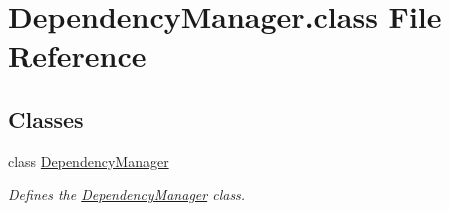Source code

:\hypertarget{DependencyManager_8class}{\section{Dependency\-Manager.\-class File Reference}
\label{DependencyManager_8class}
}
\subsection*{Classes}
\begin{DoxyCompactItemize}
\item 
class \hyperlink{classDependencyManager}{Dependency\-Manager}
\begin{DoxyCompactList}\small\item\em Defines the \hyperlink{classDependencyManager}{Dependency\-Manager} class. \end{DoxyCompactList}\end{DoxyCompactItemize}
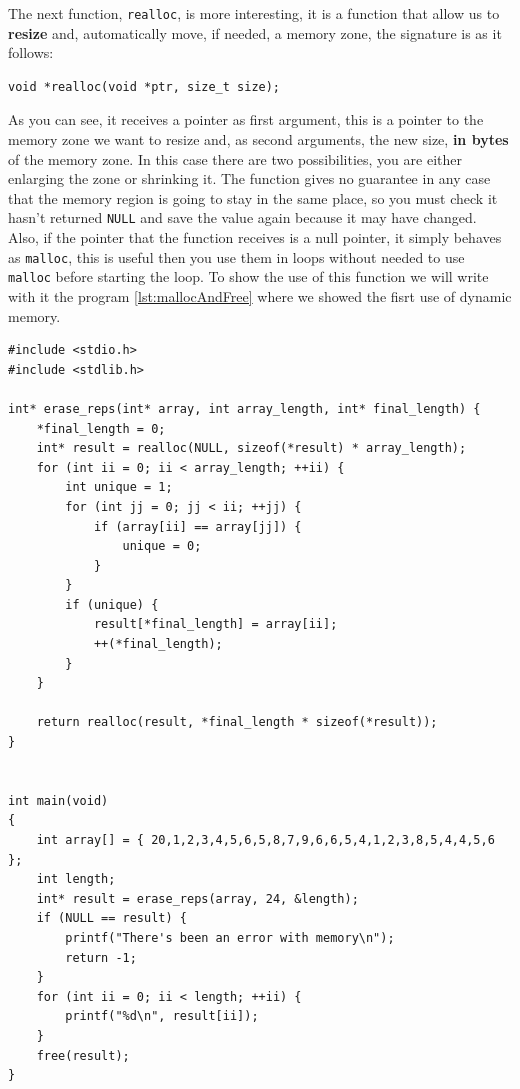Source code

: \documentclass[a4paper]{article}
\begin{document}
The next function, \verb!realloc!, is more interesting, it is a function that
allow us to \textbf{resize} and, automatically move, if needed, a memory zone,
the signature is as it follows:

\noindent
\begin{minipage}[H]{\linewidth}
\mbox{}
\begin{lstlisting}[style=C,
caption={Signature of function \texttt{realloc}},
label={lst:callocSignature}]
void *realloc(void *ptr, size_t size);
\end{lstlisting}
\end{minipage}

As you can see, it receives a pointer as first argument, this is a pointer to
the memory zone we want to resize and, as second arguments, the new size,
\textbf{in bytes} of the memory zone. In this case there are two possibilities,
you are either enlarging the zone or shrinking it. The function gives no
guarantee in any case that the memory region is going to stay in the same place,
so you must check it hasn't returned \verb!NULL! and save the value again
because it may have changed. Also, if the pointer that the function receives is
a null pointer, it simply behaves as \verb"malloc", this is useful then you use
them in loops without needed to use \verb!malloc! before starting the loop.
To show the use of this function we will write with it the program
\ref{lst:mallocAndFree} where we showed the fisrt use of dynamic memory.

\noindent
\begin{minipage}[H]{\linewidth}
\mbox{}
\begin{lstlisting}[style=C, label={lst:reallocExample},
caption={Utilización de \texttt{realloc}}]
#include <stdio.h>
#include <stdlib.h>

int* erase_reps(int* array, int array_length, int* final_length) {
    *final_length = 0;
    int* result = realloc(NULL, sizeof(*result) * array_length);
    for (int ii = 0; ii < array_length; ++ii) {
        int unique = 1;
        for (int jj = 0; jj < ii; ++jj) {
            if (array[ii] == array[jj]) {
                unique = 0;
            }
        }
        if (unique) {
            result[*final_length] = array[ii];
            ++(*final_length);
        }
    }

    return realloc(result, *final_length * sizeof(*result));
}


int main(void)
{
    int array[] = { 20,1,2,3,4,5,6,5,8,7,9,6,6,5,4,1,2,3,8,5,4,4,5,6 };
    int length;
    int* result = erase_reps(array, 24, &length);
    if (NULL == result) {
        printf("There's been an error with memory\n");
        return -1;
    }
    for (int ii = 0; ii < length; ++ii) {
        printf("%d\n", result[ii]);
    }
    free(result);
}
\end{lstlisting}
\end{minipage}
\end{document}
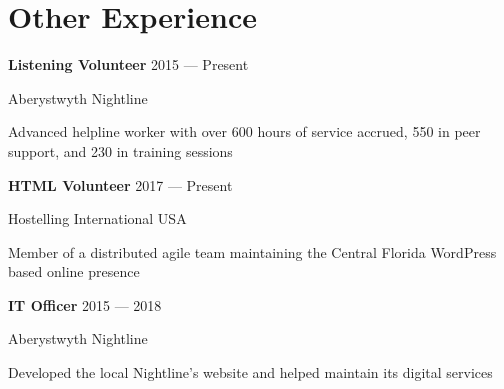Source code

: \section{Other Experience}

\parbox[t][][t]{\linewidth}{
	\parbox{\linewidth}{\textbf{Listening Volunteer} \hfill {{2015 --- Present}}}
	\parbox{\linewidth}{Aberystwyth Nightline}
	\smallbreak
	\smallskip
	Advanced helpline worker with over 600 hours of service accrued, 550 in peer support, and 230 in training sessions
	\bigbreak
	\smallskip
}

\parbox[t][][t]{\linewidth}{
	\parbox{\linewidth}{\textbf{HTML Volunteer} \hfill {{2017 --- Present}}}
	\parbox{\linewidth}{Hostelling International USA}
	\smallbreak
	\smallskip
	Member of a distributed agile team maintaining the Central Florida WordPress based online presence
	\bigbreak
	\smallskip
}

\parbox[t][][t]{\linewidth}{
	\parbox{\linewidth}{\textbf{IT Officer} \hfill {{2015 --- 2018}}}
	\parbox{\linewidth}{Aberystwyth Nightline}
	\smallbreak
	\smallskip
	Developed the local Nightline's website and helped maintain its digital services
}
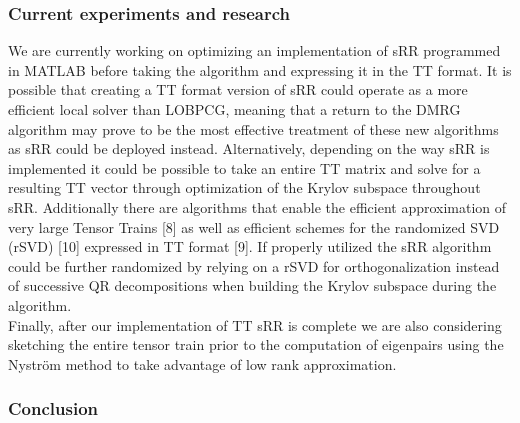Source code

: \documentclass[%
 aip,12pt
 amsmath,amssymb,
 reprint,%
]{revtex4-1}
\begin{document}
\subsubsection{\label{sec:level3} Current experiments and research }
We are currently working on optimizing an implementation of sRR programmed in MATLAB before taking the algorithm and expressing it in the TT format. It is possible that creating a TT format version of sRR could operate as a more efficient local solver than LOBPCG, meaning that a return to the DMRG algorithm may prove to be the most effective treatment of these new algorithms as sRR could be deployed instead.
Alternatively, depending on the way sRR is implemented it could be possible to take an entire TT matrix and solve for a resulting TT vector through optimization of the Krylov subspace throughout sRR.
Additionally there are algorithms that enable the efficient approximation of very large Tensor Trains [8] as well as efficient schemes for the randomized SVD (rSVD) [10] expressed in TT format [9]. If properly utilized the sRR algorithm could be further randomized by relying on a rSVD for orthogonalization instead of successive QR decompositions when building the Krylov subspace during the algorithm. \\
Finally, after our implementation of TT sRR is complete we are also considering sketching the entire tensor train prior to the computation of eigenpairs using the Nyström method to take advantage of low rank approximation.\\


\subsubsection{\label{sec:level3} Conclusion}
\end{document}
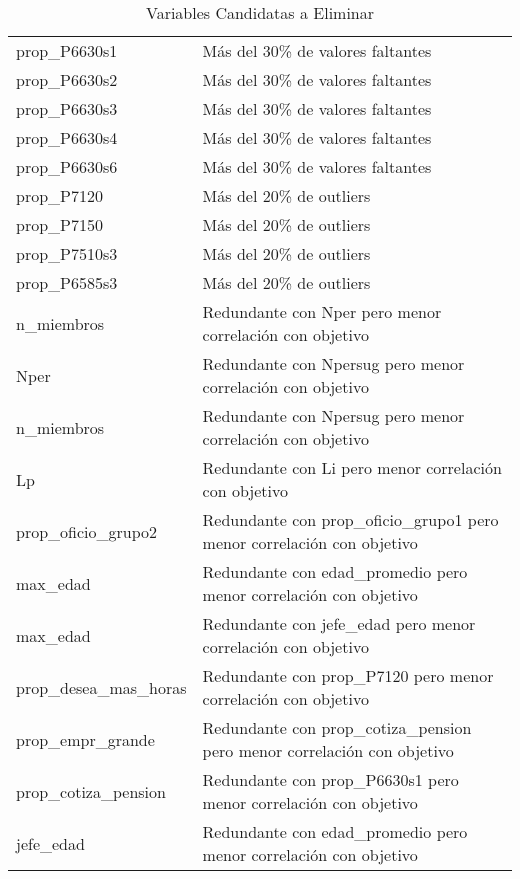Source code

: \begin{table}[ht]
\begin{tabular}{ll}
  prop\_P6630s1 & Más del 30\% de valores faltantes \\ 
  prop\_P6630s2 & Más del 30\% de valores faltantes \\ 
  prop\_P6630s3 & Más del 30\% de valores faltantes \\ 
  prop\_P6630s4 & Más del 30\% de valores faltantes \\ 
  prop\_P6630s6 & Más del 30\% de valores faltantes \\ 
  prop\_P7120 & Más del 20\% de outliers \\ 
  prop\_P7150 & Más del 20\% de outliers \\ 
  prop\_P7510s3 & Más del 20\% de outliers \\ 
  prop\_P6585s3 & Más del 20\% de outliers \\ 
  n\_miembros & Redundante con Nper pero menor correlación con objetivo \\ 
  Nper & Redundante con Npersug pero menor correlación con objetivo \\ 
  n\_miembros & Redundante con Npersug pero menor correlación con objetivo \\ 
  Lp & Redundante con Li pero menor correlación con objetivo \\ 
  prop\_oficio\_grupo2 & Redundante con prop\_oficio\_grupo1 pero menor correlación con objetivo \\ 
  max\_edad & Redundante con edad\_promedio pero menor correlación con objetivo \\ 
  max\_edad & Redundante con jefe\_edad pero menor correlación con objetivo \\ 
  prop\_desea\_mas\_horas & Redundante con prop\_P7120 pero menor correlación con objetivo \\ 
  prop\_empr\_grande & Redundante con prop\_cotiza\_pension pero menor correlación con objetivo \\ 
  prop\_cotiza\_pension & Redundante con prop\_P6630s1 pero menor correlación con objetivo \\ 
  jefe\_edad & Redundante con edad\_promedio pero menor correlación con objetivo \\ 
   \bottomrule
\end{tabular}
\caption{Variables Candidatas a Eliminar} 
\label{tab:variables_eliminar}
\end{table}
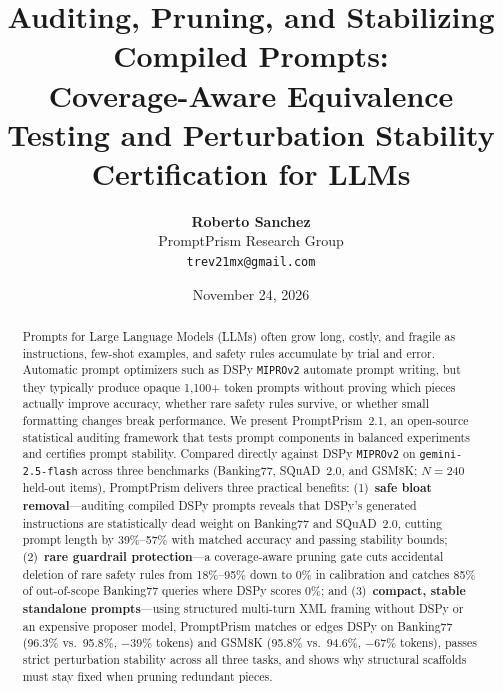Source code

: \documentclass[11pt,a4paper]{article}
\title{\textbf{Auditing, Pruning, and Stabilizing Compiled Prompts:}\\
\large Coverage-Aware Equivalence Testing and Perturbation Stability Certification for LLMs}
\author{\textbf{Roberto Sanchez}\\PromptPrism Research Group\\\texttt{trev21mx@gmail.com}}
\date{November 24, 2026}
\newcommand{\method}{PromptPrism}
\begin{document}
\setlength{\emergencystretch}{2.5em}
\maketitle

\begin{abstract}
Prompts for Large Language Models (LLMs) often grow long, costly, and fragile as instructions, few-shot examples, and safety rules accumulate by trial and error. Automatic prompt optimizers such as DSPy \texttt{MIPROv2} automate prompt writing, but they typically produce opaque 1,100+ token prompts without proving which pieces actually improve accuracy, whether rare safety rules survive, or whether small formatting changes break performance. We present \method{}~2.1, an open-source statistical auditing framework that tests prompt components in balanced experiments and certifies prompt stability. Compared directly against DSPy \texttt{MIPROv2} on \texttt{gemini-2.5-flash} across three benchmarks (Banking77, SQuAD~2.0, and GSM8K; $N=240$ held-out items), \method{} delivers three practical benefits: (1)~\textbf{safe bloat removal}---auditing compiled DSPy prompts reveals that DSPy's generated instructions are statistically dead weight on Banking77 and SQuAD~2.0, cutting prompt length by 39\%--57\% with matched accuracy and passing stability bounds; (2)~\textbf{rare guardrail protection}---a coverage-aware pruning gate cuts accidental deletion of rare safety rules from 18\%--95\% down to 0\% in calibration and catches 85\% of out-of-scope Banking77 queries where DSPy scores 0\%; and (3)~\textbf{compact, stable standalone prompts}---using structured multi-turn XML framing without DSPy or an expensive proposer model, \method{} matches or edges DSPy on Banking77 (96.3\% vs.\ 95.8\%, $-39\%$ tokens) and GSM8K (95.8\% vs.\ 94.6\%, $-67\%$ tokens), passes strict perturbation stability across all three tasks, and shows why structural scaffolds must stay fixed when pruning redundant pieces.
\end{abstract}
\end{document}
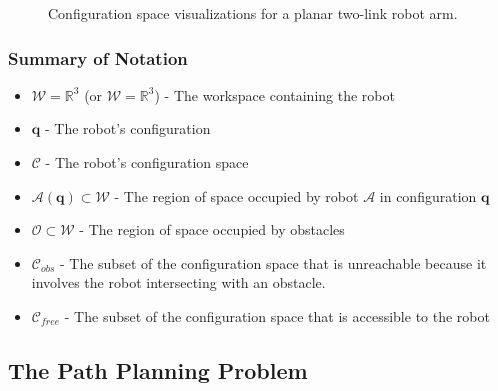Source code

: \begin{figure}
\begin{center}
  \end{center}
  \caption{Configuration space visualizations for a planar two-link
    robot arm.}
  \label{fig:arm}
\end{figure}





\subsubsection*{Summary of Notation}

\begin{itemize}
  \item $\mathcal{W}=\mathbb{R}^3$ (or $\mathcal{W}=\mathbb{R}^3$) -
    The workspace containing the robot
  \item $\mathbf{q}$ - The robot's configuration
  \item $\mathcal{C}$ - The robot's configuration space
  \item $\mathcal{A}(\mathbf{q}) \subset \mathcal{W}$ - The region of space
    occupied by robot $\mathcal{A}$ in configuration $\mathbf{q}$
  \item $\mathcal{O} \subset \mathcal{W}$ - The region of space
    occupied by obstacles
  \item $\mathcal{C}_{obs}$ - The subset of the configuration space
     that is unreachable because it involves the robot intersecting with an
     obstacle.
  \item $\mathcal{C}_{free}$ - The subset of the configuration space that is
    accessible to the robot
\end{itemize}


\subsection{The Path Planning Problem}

====================

YOUR GOAL
Collect each line above holding the string "could".

REPLY
We are currently working on optimizing an implementation of sRR programmed in MATLAB before taking the algorithm and expressing it in the TT format. It is possible that creating a TT format version of sRR could operate as a more efficient local solver than LOBPCG, meaning that a return to the DMRG algorithm may prove to be the most effective treatment of these new algorithms as sRR could be deployed instead.
Alternatively, depending on the way sRR is implemented it could be possible to take an entire TT matrix and solve for a resulting TT vector through optimization of the Krylov subspace throughout sRR.
Additionally there are algorithms that enable the efficient approximation of very large Tensor Trains [8] as well as efficient schemes for the randomized SVD (rSVD) [10] expressed in TT format [9]. If properly utilized the sRR algorithm could be further randomized by relying on a rSVD for orthogonalization instead of successive QR decompositions when building the Krylov subspace during the algorithm. \\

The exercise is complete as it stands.